Bertis Downs, general counsel for the band R.E.M. and adjunct professor at the University of Georgia School of Law, visited Duke Law on March 3, presenting a talk called, “May You Live in Interesting Times: Legal and Business Challenges to the Music Industry, Circa 2003.” The event was sponsored by the Intellectual Property and Cyberlaw Society.

Describing the Internet as “the world’s largest copying machine,” Downs discussed major challenges faced by the music industry at a time when millions of people are illegally copying and sharing albums through the Internet rather than buying them as they did in the past. “Now it doesn’t even occur to him to buy the record,” Downs said of a hypothetical music-copier. “He’s just going to burn it off the Internet.”

For years, the music industry did little to combat such activity, hoping to maintain its previous and profitable business model of selling CDs, Downs said. But the realities of file-sharing and illegal downloading have forced it to act, though sometimes ponderously.

Downs cited sales of blank compact discs — many of which are used to illegally copy music — as an example of the need for change.
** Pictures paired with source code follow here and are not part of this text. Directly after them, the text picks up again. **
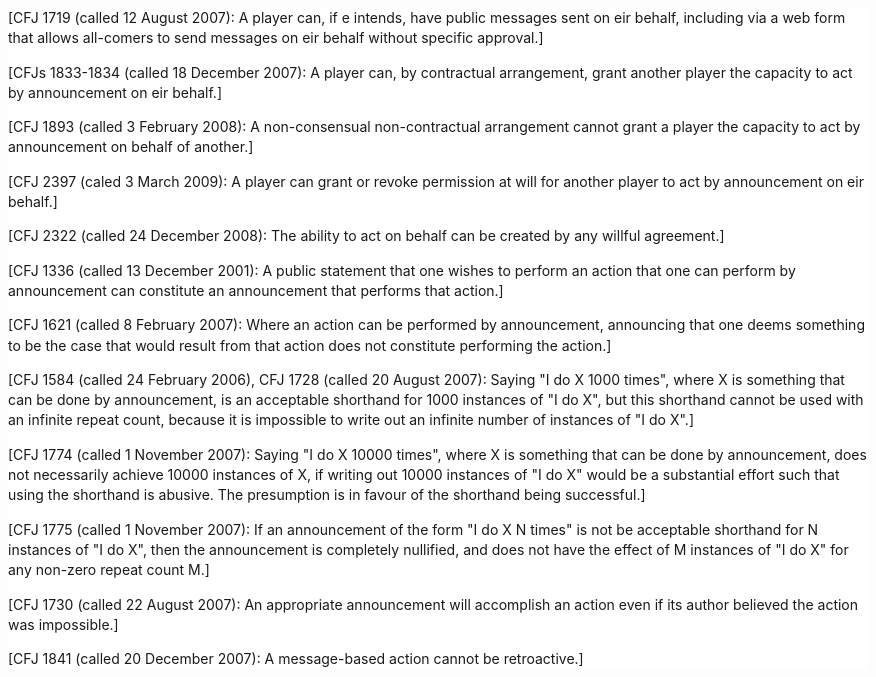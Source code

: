 [CFJ 1719 (called 12 August 2007): A player can, if e intends, have
public messages sent on eir behalf, including via a web form that
allows all-comers to send messages on eir behalf without specific
approval.]

[CFJs 1833-1834 (called 18 December 2007): A player can, by
contractual arrangement, grant another player the capacity to act by
announcement on eir behalf.]

[CFJ 1893 (called 3 February 2008): A non-consensual non-contractual
arrangement cannot grant a player the capacity to act by announcement
on behalf of another.]

[CFJ 2397 (caled 3 March 2009): A player can grant or revoke
permission at will for another player to act by announcement on eir
behalf.]

[CFJ 2322 (called 24 December 2008): The ability to act on behalf can
be created by any willful agreement.]

[CFJ 1336 (called 13 December 2001): A public statement that one
wishes to perform an action that one can perform by announcement can
constitute an announcement that performs that action.]

[CFJ 1621 (called 8 February 2007): Where an action can be performed
by announcement, announcing that one deems something to be the case
that would result from that action does not constitute performing the
action.]

[CFJ 1584 (called 24 February 2006), CFJ 1728 (called 20 August 2007):
Saying "I do X 1000 times", where X is something that can be done by
announcement, is an acceptable shorthand for 1000 instances of "I do
X", but this shorthand cannot be used with an infinite repeat count,
because it is impossible to write out an infinite number of instances
of "I do X".]

[CFJ 1774 (called 1 November 2007): Saying "I do X 10000 times", where
X is something that can be done by announcement, does not necessarily
achieve 10000 instances of X, if writing out 10000 instances of "I do
X" would be a substantial effort such that using the shorthand is
abusive.  The presumption is in favour of the shorthand being
successful.]

[CFJ 1775 (called 1 November 2007): If an announcement of the form "I
do X N times" is not be acceptable shorthand for N instances of "I do
X", then the announcement is completely nullified, and does not have
the effect of M instances of "I do X" for any non-zero repeat count
M.]

[CFJ 1730 (called 22 August 2007): An appropriate announcement will
accomplish an action even if its author believed the action was
impossible.]

[CFJ 1841 (called 20 December 2007): A message-based action cannot be
retroactive.]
In 2001, he said, sales of blank CDs equaled those of CDs of recorded music for the first time. Now the ratio of blank CDs sold to those with music on them is 2-to-1, he said. The ratio is expected to be 5-to-1 within the next three years. “Now the industry is coming out of its flummoxed state of mind of the mid-1990s that this was just a fad and would pass,” Downs said.

Changes to the music industry have not yet been major or especially successful, Downs said, but a number of possibilities are emerging:

  • Companies could allow Internet users to download a single song at a relatively low price rather than forcing consumers to purchase entire albums they might not want.
  • Consumers who want a whole album but don’t want the packaging, liner notes and other trappings also could download music at bargain prices.
  • Rather than ignoring the illegal copying of music, the industry has stepped up efforts to pursue law-breakers in court.
  • The music labels also have launched public relations offensives, drafting performers to appear in advertisements and directly appeal to fans about the wrongs of illegally copying music.

But all of those solutions, along with other that have been tried, have inherent problems. For example, websites that allow users to legally download music often work poorly, and many people would rather download the music for free than pay anything for it. As for the PR campaign, the companies have had a hard time finding acts to go along with the idea. The bands that participate “lose their cool — their credibility,” he said.

Despite the problems with current solutions, the industry knows it cannot sit still and survive. “Now they’ve gotten the message,” Downs said. “They’re coming out of their shell.”

Downs graduated from Davidson College and the University of Georgia School of Law. A former law clerk for Senior Judge Wilson Cowen of the United States Court of Appeals for the Federal Circuit of Washington, D.C., Downs is past chair of the Music and Personal Appearance Division of the American Bar Association Forum Committee on the Entertainment and Sports Industries. He is active in many civic and political organizations, serving on the boards of People For the American Way, the Athens-Clarke Heritage Foundation and the Georgia Trust for Historic Preservation. He lives in Athens, GA with his wife, Katherine, and their daughter, Addie.